然而这样的时刻太短暂了,很快新的一轮痒意又来了,她咬住了自己的腕子,尝到了自己甜腥的血沫味儿,也嗅到了腐尸味。
来自自己身上的。
为了活下去她饮自己的血,她身上的腐尸味浓得吓人,她越来越像个鬼了。
原来想她画皮鬼大小也算个艳鬼,现在……现在恐怕最最丑陋的厉鬼也比她好看几分。
可太愁人了。
她此刻既不想这书生靠近又忍不住去偷偷看着他,仿佛多看几眼这人,她也能离“人”近点儿。
那书生一边咳着一边走进,此刻乌云掠过,明亮的月光透过那镂空的小洞撒落下来好似暗夜中出现的一道散发着清辉的光柱。
书生走上前,带着病容的、俊美无俦的面容就这么袒露在光柱里,在阿沅的因疼痛而朦胧的双眸里。

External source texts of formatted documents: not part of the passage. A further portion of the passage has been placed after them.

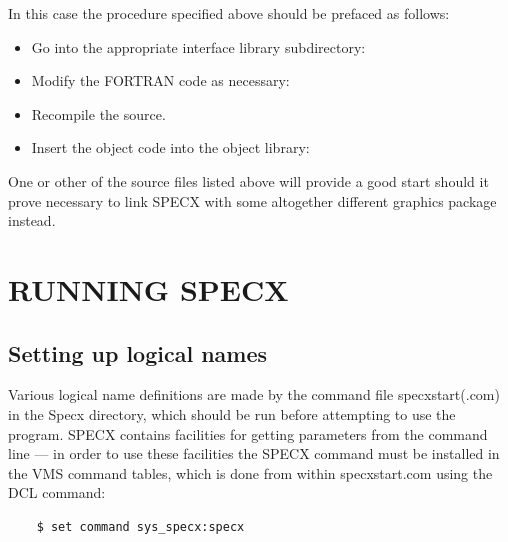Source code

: \documentclass[11pt,twoside]{report}
\begin{document}
In this case the procedure specified above should be prefaced as follows:
\begin{itemize}
\item Go into the appropriate interface library subdirectory: 
\item Modify the FORTRAN code as necessary:
\item Recompile the source.
\item Insert the object code into the object library:
\end{itemize}

One or other of the source files listed above will provide a good
start should it prove necessary to link SPECX with some altogether
different graphics package instead.

\section{RUNNING SPECX}

\subsection{Setting up logical names}

Various logical name definitions are made by the command file
specxstart(.com) in the Specx directory, which
should be run before attempting to use the program. SPECX contains
facilities for getting parameters from the command line --- in order
to use these facilities the SPECX command must be installed in the VMS
command tables, which is done from within
specxstart.com using the DCL command:
\begin{verbatim}
    $ set command sys_specx:specx
\end{verbatim}
\end{document}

阿沅身为画皮鬼那瞧见美色就走不动路的德行又浮出来了。
她眯着眼直直盯着光柱内的病书生,轻轻地,无声地“啊”了一声。
美人啊,还是美人好。所谓食色性也,看着如斯美人,身上的痒意好像也淡了不少。
病美人咳了半天终于止住了,他茫然四顾着,冲着虚无的黑拱了拱手:“小生无意叨扰,只是屋外尘沙漫天,故借宿一宿。方才…听闻姑娘的抽泣声,姑娘可是遇见什么难事?若是小生帮得上忙的,小生定竭尽所能。”
阿沅愣住了,这病书生莫不是读书读傻了?荒郊野外的,真以为她是人不成?
阿沅乐了,她半靠在坐佛身上,透过镂空的小洞看着那轮圆月一点一点爬上来,眉头微微蹙起。
太不妙了。
算啦,还是把这书呆子赶出去吧。
下一个,下一个来这破庙的,她一定吸干他的精气。这个就算了,没准身上的精气还冒着傻气呢。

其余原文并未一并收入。